Until Hitler decided to attack the Soviet Union in Operation Barbarossa, Stalin signed the Molotov-Ribbentrop Pact with Nazi Germany and used its protocols to occupy the Baltic states (Lithuania, Latvia and Estonia) and attempt to conquer Finland. Thousands of resistance members and their families were either executed or sent to Siberia to work at hard labor. Lina, a Lithuanian teenage art student, dreams of acceptance into the exclusive Kaunas Art Institute. When the letter from the school arrives, she opts not to open it until her father is home and they can share the moment together. But unknown to her, she is never to see him again.
Soviet troops break into the family’s small apartment in the dead of the night and force Lina, her mother Elena (Lisa Loven Kongsli), and brother Jonas (Tom Sweet) to join their neighbors on crowded trucks. They are taken to the train station and in scenes reminiscent of the Jewish Holocaust, are crammed freezing and hungry into cold exposed cattle cars. Their first destination is a wooded beet farm in Russia where they are put to work harvesting the hard frozen ground.
The brutal Soviet commander Komarov (Peter Franzén of History Channel’s “Vikings”) takes pleasure in playing both prisoners and soldiers off of each other. He specifically targets the young Ukrainian recruit, Nikolai Kretzsky (Martin Wallström). With little respect by his Russian compatriots, Kretzsky is goaded by Komarov towards increasingly dehumanizing choices. He executes an older woman on command. “The first time is always the hardest,’ Komarov tells him.
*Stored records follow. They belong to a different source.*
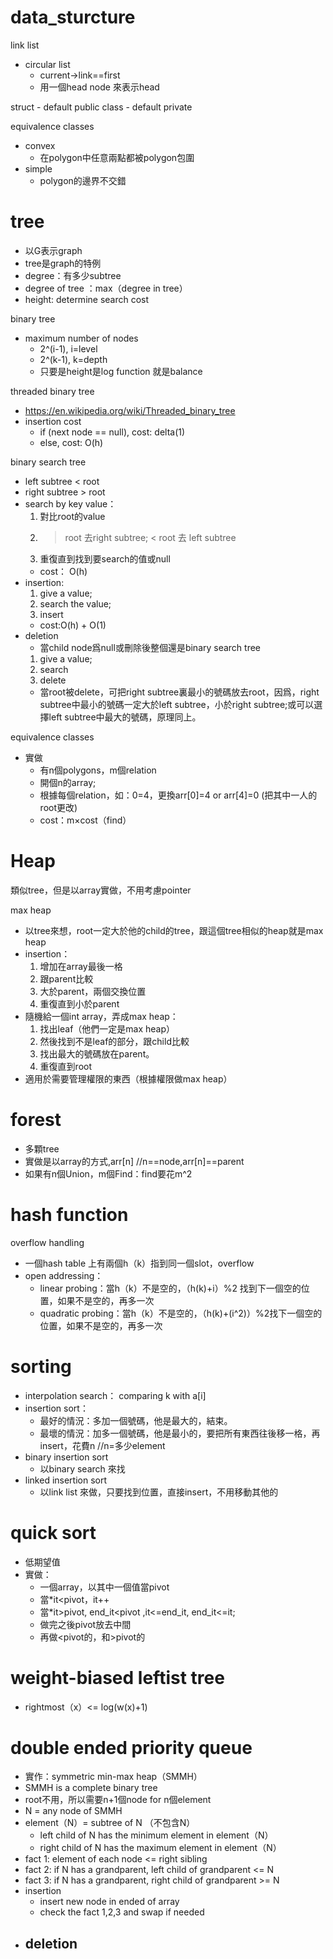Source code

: # data_sturcture

link list
+	circular list
	*	current->link==first
	*	用一個head node 來表示head

struct - default public
class - default private

equivalence classes
+	convex
	*	在polygon中任意兩點都被polygon包圍
+	simple
	*	polygon的邊界不交錯

# tree
+	以G表示graph
+	tree是graph的特例
+	degree：有多少subtree
+	degree of tree ：max（degree in tree）
+	height: determine search cost

binary tree  
+	maximum number of nodes
	*	2^(i-1), i=level
	*	2^(k-1), k=depth
	*	只要是height是log function 就是balance

threaded binary tree
+	https://en.wikipedia.org/wiki/Threaded_binary_tree
+	insertion cost
	-	if (next node == null), cost: delta(1)
	-	else, cost: O(h)

binary search tree
-	left subtree < root
-	right subtree > root
-	search by key value：
	1.	對比root的value
	2.	> root 去right subtree; < root 去 left subtree
	3.	重復直到找到要search的值或null
	+	cost： O(h)
-	insertion:
	1.	give a value;
	2.	search the value;
	3.	insert
	+	cost:O(h) + O(1)
-	deletion
	+	當child node爲null或刪除後整個還是binary search tree
	1.	give a value;
	2.	search
	3.	delete
	+	當root被delete，可把right subtree裏最小的號碼放去root，因爲，right subtree中最小的號碼一定大於left subtree，小於right subtree;或可以選擇left subtree中最大的號碼，原理同上。

equivalence classes
-	實做
	+	有n個polygons，m個relation
	+	開個n的array;
	+	根據每個relation，如：0=4，更換arr[0]=4 or arr[4]=0 (把其中一人的root更改)
	+	cost：m×cost（find）

# Heap
類似tree，但是以array實做，不用考慮pointer

max heap
-	以tree來想，root一定大於他的child的tree，跟這個tree相似的heap就是max heap
-	insertion：
	1.	增加在array最後一格
	2.	跟parent比較
	3.	大於parent，兩個交換位置
	4.	重復直到小於parent
-	隨機給一個int array，弄成max heap：
	1.	找出leaf（他們一定是max heap）
	2.	然後找到不是leaf的部分，跟child比較
	3.	找出最大的號碼放在parent。
	4.	重復直到root
-	適用於需要管理權限的東西（根據權限做max heap）

# forest
-	多顆tree
-	實做是以array的方式,arr[n] //n==node,arr[n]==parent
-	如果有n個Union，m個Find：find要花m^2

# hash function
overflow handling
-	一個hash table 上有兩個h（k）指到同一個slot，overflow
-	open addressing：
	+	linear probing：當h（k）不是空的，（h(k)+i）%2 找到下一個空的位置，如果不是空的，再多一次
	+	quadratic probing：當h（k）不是空的，（h(k)+(i^2)）%2找下一個空的位置，如果不是空的，再多一次

# sorting
-	interpolation search： comparing k with a[i]
- insertion sort：
	+	最好的情況：多加一個號碼，他是最大的，結束。
	+	最壞的情況：加多一個號碼，他是最小的，要把所有東西往後移一格，再insert，花費n //n=多少element
-	binary insertion sort
	+	以binary search 來找
-	linked insertion sort
	+	以link list 來做，只要找到位置，直接insert，不用移動其他的

# quick sort
-	低期望值
-	實做：
	+	一個array，以其中一個值當pivot
	+	當*it<pivot，it++
	+	當*it>pivot, end_it<pivot ,it<=end_it, end_it<=it;
	+	做完之後pivot放去中間
	+	再做<pivot的，和>pivot的

# weight-biased leftist tree
-	rightmost（x）<= log(w(x)+1)

#	double ended priority queue
-	實作：symmetric min-max heap（SMMH）
-	SMMH is a complete binary tree
-	root不用，所以需要n+1個node for n個element
-	N = any node of SMMH
-	element（N）= subtree of N （不包含N）
	-	left child of N has the minimum element in element（N）
	-	right child of N has the maximum element in element（N）
-	fact 1: element of each node <= right sibling
-	fact 2: if N has a grandparent, left child of grandparent <= N
-	fact 3: if N has a grandparent, right child of grandparent >= N
-	insertion
	-	insert new node in ended of array
	-	check the fact 1,2,3 and swap if needed
-	deletion
 	-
He attempts to rape Lina’s mother after revealing the facts of her husband’s execution. Determined that Kretzsky needs more hardening, Komarov assigns him to command a party of imprisoned Lithuanians further deported to the frozen wasteland surrounding the Laptev Sea, high up in the Arctic Circle of Northern Russia. Knowing of Kretzsky’s attraction to Elena, Komarov gives her and her family tonKretzsky as his gift.
Powley’s performance of the young artist Lina gives her a wide-eyed observance of the world around her. Her mouth is always open in wonderment. Prior to their ordeal, her mother complained that she lived too much in her own fantasy world. Her father argued that art was perception, not what she saw but how she saw it. Elena then responded that life was not art. That life moves and changes and has its own reality.
A balance between the reality that Lina is now forced to live and her artistic perception of it is what she struggles to hold onto. When she is pulled into Komarov’s office and ordered to draw a portrait of him, she finds herself confronted with the choice of drawing a flattering portrait or something more expressive of how she really sees this brutal man. Her choice to be true to her perception increases the hardships that already plague her minimal existence.
Adapted from Ruta Sepetys’s novel “Between Shades of Gray,” the direction of Ben York Jones’ screenplay by Marius A. Markevicius is concise and focused, without fat or unnecessary flare. “Ashes in the Snow” is both a testament to the brutality of governments and their armies, and to the strength of truthful artistic expression as a threat to those governments. The movie itself goes from one degrading challenge to another with a devastating pace. But the effectiveness of the film lies primarily in Powley’s performance and the power in her eyes to encapsulate the world around her. Always open, they never close in despair. Her strength, hope, power and perception are all evident in the soul of Powley’s eyes.
“Ashes in the Snow” opens Jan. 11 in select theaters.